3.5 Model training strategy
The model training strategy takes “precise loss supervision–efficient convergence optimization–strong generalization guarantee” as the objective. Combined with the characteristics of the four-class crack classification task and the complex structure of multi-branch high-dimensional parameters, a collaborative scheme of “loss function–optimizer–regularization and early stopping” is designed to achieve a balance between convergence efficiency and generalization performance. The parameters of each stage strictly match the model structure described above.
For the four-class task of “no crack, micro-crack, medium crack, macro crack,” the multi-class cross-entropy loss function is adopted to construct the supervision signal.
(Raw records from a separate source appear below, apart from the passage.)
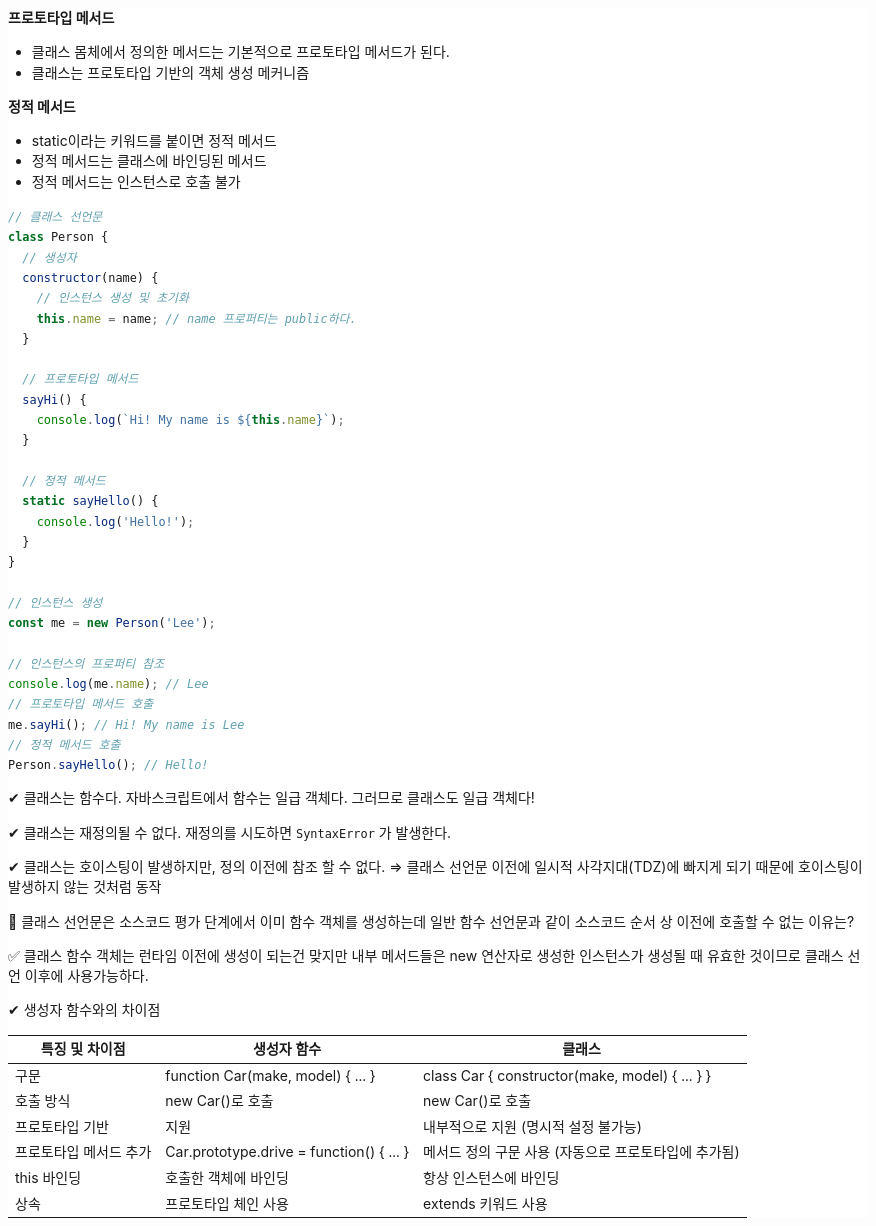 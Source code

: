 **프로토타입 메서드**

- 클래스 몸체에서 정의한 메서드는 기본적으로 프로토타입 메서드가 된다.
- 클래스는 프로토타입 기반의 객체 생성 메커니즘

**정적 메서드**

- static이라는 키워드를 붙이면 정적 메서드
- 정적 메서드는 클래스에 바인딩된 메서드
- 정적 메서드는 인스턴스로 호출 불가

```jsx
// 클래스 선언문
class Person {
  // 생성자
  constructor(name) {
    // 인스턴스 생성 및 초기화
    this.name = name; // name 프로퍼티는 public하다.
  }

  // 프로토타입 메서드
  sayHi() {
    console.log(`Hi! My name is ${this.name}`);
  }

  // 정적 메서드
  static sayHello() {
    console.log('Hello!');
  }
}

// 인스턴스 생성
const me = new Person('Lee');

// 인스턴스의 프로퍼티 참조
console.log(me.name); // Lee
// 프로토타입 메서드 호출
me.sayHi(); // Hi! My name is Lee
// 정적 메서드 호출
Person.sayHello(); // Hello!
```

✔ 클래스는 함수다. 자바스크립트에서 함수는 일급 객체다. 그러므로 클래스도 일급 객체다!

✔ 클래스는 재정의될 수 없다. 재정의를 시도하면 `SyntaxError` 가 발생한다.

✔  클래스는 호이스팅이 발생하지만, 정의 이전에 참조 할 수 없다. ⇒ 클래스 선언문 이전에 일시적 사각지대(TDZ)에 빠지게 되기 때문에 호이스팅이 발생하지 않는 것처럼 동작

💬 클래스 선언문은 소스코드 평가 단계에서 이미 함수 객체를 생성하는데 일반 함수 선언문과 같이 소스코드 순서 상 이전에 호출할 수 없는 이유는?

✅ 클래스 함수 객체는 런타임 이전에 생성이 되는건 맞지만 내부 메서드들은 new 연산자로 생성한 인스턴스가 생성될 때 유효한 것이므로 클래스 선언 이후에 사용가능하다.

✔ 생성자 함수와의 차이점

| 특징 및 차이점 | 생성자 함수 | 클래스 |
| --- | --- | --- |
| 구문 | function Car(make, model) { ... } | class Car { constructor(make, model) { ... } } |
| 호출 방식 | new Car()로 호출 | new Car()로 호출 |
| 프로토타입 기반 | 지원 | 내부적으로 지원 (명시적 설정 불가능) |
| 프로토타입 메서드 추가 | Car.prototype.drive = function() { ... } | 메서드 정의 구문 사용 (자동으로 프로토타입에 추가됨) |
| this 바인딩 | 호출한 객체에 바인딩 | 항상 인스턴스에 바인딩 |
| 상속 | 프로토타입 체인 사용 | extends 키워드 사용 |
Its core advantage is that it adapts to the class imbalance problem in engineering data where minority classes such as micro-cracks account for a small proportion. Through logarithmic penalty, it strengthens the learning of key category features. The mathematical expression is shown in Eq. (5):
$L=-\left(\frac{1}{N}\right) \sum_{n=1}^N \sum_{m=1}^N y_{n, m} \cdot \log \left(\hat{y}_{n, m}\right)$ (5)
In the formula, N is the number of samples in a training batch; m=1,2,3,4 correspond to the four labels of no crack, micro-crack, medium crack, and macro crack, respectively; yn,m is the true label of the n-th sample; ŷn,m is the predicted probability output by the classification layer in Section 3.4. This function produces a larger loss value for samples whose predicted probability of the true class is close to 0, thereby specifically strengthening the training weight of difficult samples such as micro-cracks. It directly matches the probability output of the classification layer and provides an accurate supervision signal for gradient backpropagation.
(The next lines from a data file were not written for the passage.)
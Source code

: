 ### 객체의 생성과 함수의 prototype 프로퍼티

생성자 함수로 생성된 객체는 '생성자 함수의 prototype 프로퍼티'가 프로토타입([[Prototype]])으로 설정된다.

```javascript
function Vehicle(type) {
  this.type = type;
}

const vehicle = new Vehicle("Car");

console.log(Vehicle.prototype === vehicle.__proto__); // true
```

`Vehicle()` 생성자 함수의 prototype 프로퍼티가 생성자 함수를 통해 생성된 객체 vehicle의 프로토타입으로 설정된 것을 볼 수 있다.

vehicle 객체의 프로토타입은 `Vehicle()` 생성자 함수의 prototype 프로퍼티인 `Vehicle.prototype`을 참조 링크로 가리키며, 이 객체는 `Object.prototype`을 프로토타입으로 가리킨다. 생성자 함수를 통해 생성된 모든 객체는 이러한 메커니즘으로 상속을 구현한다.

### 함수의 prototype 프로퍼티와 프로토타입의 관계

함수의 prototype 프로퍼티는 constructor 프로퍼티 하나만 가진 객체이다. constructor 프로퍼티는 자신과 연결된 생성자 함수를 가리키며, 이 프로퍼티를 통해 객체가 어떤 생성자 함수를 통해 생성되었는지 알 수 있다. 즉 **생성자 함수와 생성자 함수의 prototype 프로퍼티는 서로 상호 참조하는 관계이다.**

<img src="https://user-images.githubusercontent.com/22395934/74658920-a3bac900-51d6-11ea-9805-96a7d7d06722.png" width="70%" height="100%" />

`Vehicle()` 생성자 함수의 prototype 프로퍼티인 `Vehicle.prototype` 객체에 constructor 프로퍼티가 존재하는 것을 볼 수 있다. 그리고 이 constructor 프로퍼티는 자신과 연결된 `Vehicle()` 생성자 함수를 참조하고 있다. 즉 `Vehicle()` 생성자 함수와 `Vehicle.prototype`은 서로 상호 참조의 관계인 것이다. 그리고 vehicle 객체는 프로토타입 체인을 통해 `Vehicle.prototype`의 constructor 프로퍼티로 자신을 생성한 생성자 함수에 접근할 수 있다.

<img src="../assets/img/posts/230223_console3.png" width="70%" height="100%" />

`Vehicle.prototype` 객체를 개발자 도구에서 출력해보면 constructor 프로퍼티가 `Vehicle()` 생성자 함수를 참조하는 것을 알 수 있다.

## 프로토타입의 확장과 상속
The Adam optimizer is selected to realize efficient updating of model parameters. It combines the advantages of momentum gradient descent and adaptive learning rate, adapting to the complex model structure with multi-branch and high-dimensional parameters in this study. The parameter settings consider both convergence speed and stability: the initial learning rate is set to 1 × 10-4; the momentum factors are β1 = 0.9 and β2 = 0.999; and the numerical stability parameter ε = 1 × 10-8.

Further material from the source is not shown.